Selective Noise Suppression Methods Using Random SVPWM to Shape the Noise Spectrum of PMSMs

TL;DR

This paper introduces two novel selective noise suppression methods using random SVPWM to shape the noise spectrum of PMSMs, effectively reducing electromagnetic and acoustic noise at specific frequencies through simulation and experiments.

Contribution

It proposes two new SNS methods that selectively eliminate voltage harmonics at targeted frequencies, enhancing noise control in PMSMs beyond existing PWM techniques.

Findings

Both methods effectively suppress noise at specific frequencies.

The second SNS method produces a more uniform power spectrum density.

Experimental results validate the effectiveness of the proposed methods.

Abstract

Random pulse width modulation techniques are used in AC motors powered by two-level three-phase inverters, which cause a broadband spectrum of voltage, current, and electromagnetic force. The voltage distribution across a wide range of frequencies may increase the vibration and acoustic noise of motors. This study proposes two selective noise suppression (SNS) methods to eliminate voltage harmonics for specified frequencies. In the first method, the switching frequency is constant. The pulse position is calculated by the duty cycle of the current switching cycle. Both the pulse position and switching frequency are randomized in the second method. This involves creating a unique relationship among the switching frequency, pulse position, and duty cycle to shape the noise spectrum.
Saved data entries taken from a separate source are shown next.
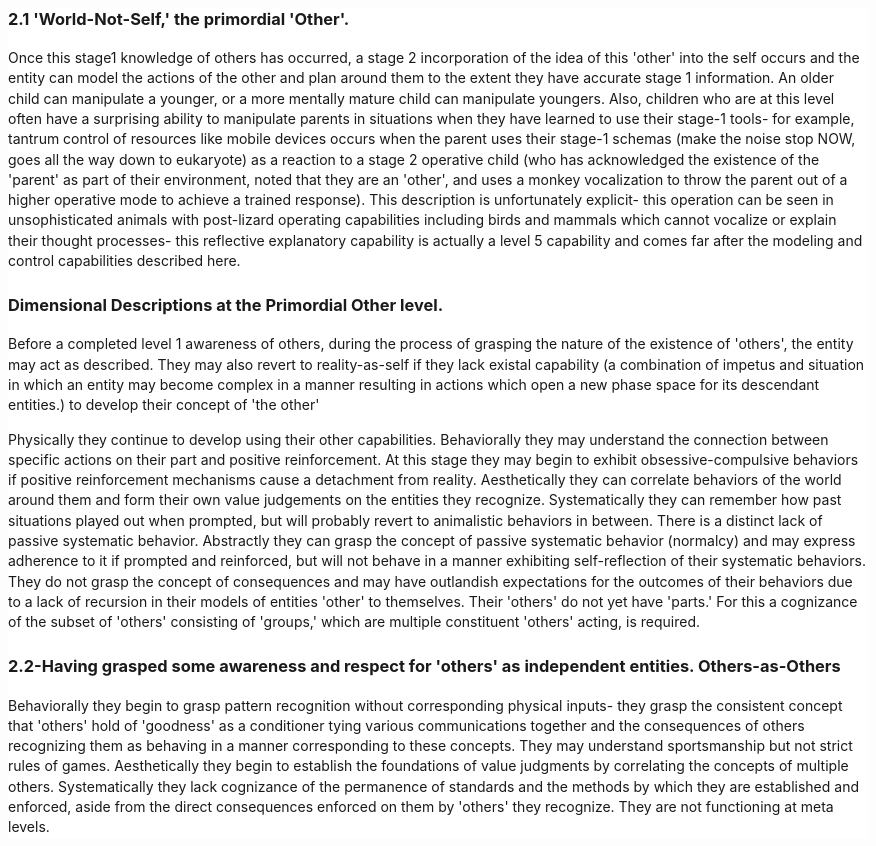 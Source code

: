 ### 2.1 'World-Not-Self,' the primordial 'Other'. 
Once this stage1 knowledge of others has occurred, a stage 2 incorporation of the idea of this 'other' into the self occurs and the entity can model the actions of the other and plan around them to the extent they have accurate stage 1 information. An older child can manipulate a younger, or a more mentally mature child can manipulate youngers. Also, children who are at this level often have a surprising ability to manipulate parents in situations when they have learned to use their stage-1 tools- for example, tantrum control of resources like mobile devices occurs when the parent uses their stage-1 schemas (make the noise stop NOW, goes all the way down to eukaryote) as a reaction to a stage 2 operative child (who has acknowledged the existence of the 'parent' as part of their environment, noted that they are an 'other', and uses a monkey vocalization to throw the parent out of a higher operative mode to achieve a trained response). This description is unfortunately explicit- this operation can be seen in unsophisticated animals with post-lizard operating capabilities including birds and mammals which cannot vocalize or explain their thought processes- this reflective explanatory capability is actually a level 5 capability and comes far after the modeling and control capabilities described here. 

### Dimensional Descriptions at the Primordial Other level.
Before a completed level 1 awareness of others, during the process of grasping the nature of the existence of 'others', the entity may act as described. They may also revert to reality-as-self if they lack existal capability (a combination of impetus and situation in which an entity may become complex in a manner resulting in actions which open a new phase space for its descendant entities.)  to develop their concept of 'the other'

Physically they continue to develop using their other capabilities.
Behaviorally they may understand the connection between specific actions on their part and positive reinforcement. At this stage they may begin to exhibit obsessive-compulsive behaviors if positive reinforcement mechanisms cause a detachment from reality. 
Aesthetically they can correlate behaviors of the world around them and form their own value judgements on the entities they recognize. 
Systematically they can remember how past situations played out when prompted, but will probably revert to animalistic behaviors in between. There is a distinct lack of passive systematic behavior.
Abstractly they can grasp the concept of passive systematic behavior (normalcy) and may express adherence to it if prompted and reinforced, but will not behave in a manner exhibiting self-reflection of their systematic behaviors. They do not grasp the concept of consequences and may have outlandish expectations for the outcomes of their behaviors due to a lack of recursion in their models of entities 'other' to themselves. Their 'others' do not yet have 'parts.' For this a cognizance of the subset of 'others' consisting of 'groups,' which are multiple constituent 'others' acting, is required. 


### 2.2-Having grasped some awareness and respect for 'others' as independent entities. Others-as-Others
Behaviorally they begin to grasp pattern recognition without corresponding physical inputs- they grasp the consistent concept that 'others' hold of 'goodness' as a conditioner tying various communications together and the consequences of others recognizing them as behaving in a manner corresponding to these concepts. They may understand sportsmanship but not strict rules of games.
Aesthetically they begin to establish the foundations of value judgments by correlating the concepts of multiple others.
Systematically they lack cognizance of the permanence of standards and the methods by which they are established and enforced, aside from the direct consequences enforced on them by 'others' they recognize.
They are not functioning at meta levels.
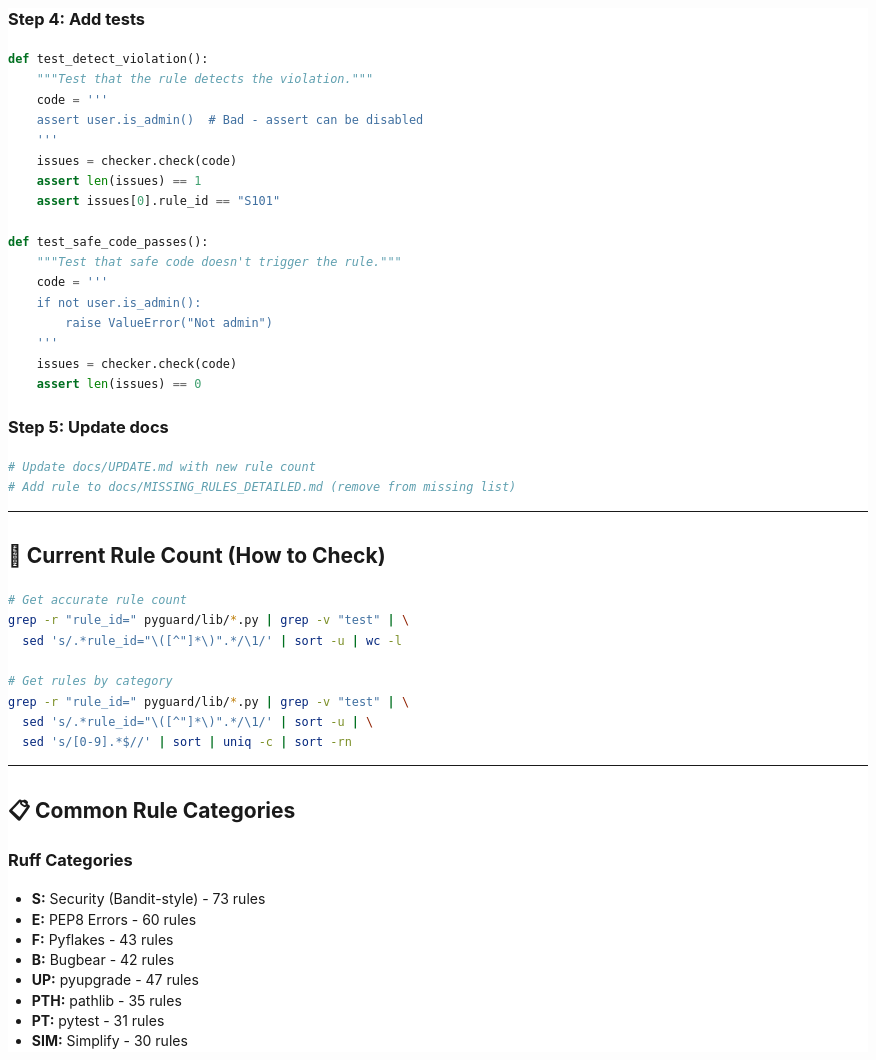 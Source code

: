 ### Step 4: Add tests
```python
def test_detect_violation():
    """Test that the rule detects the violation."""
    code = '''
    assert user.is_admin()  # Bad - assert can be disabled
    '''
    issues = checker.check(code)
    assert len(issues) == 1
    assert issues[0].rule_id == "S101"

def test_safe_code_passes():
    """Test that safe code doesn't trigger the rule."""
    code = '''
    if not user.is_admin():
        raise ValueError("Not admin")
    '''
    issues = checker.check(code)
    assert len(issues) == 0
```

### Step 5: Update docs
```bash
# Update docs/UPDATE.md with new rule count
# Add rule to docs/MISSING_RULES_DETAILED.md (remove from missing list)
```

---

## 🎯 Current Rule Count (How to Check)

```bash
# Get accurate rule count
grep -r "rule_id=" pyguard/lib/*.py | grep -v "test" | \
  sed 's/.*rule_id="\([^"]*\)".*/\1/' | sort -u | wc -l

# Get rules by category
grep -r "rule_id=" pyguard/lib/*.py | grep -v "test" | \
  sed 's/.*rule_id="\([^"]*\)".*/\1/' | sort -u | \
  sed 's/[0-9].*$//' | sort | uniq -c | sort -rn
```

---

## 📋 Common Rule Categories

### Ruff Categories
- **S:** Security (Bandit-style) - 73 rules
- **E:** PEP8 Errors - 60 rules
- **F:** Pyflakes - 43 rules
- **B:** Bugbear - 42 rules
- **UP:** pyupgrade - 47 rules
- **PTH:** pathlib - 35 rules
- **PT:** pytest - 31 rules
- **SIM:** Simplify - 30 rules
Computer simulation and experimental results show that both methods effectively perform selective noise suppression at a specific frequency. The power spectrum density (PSD) using the second SNS method is more uniform near integer multiples of the switching frequency than that using random pulse width modulation techniques or the first SNS method. These methods provide a valuable reference for eliminating electromagnetic and acoustic noises at resonant frequencies in motors.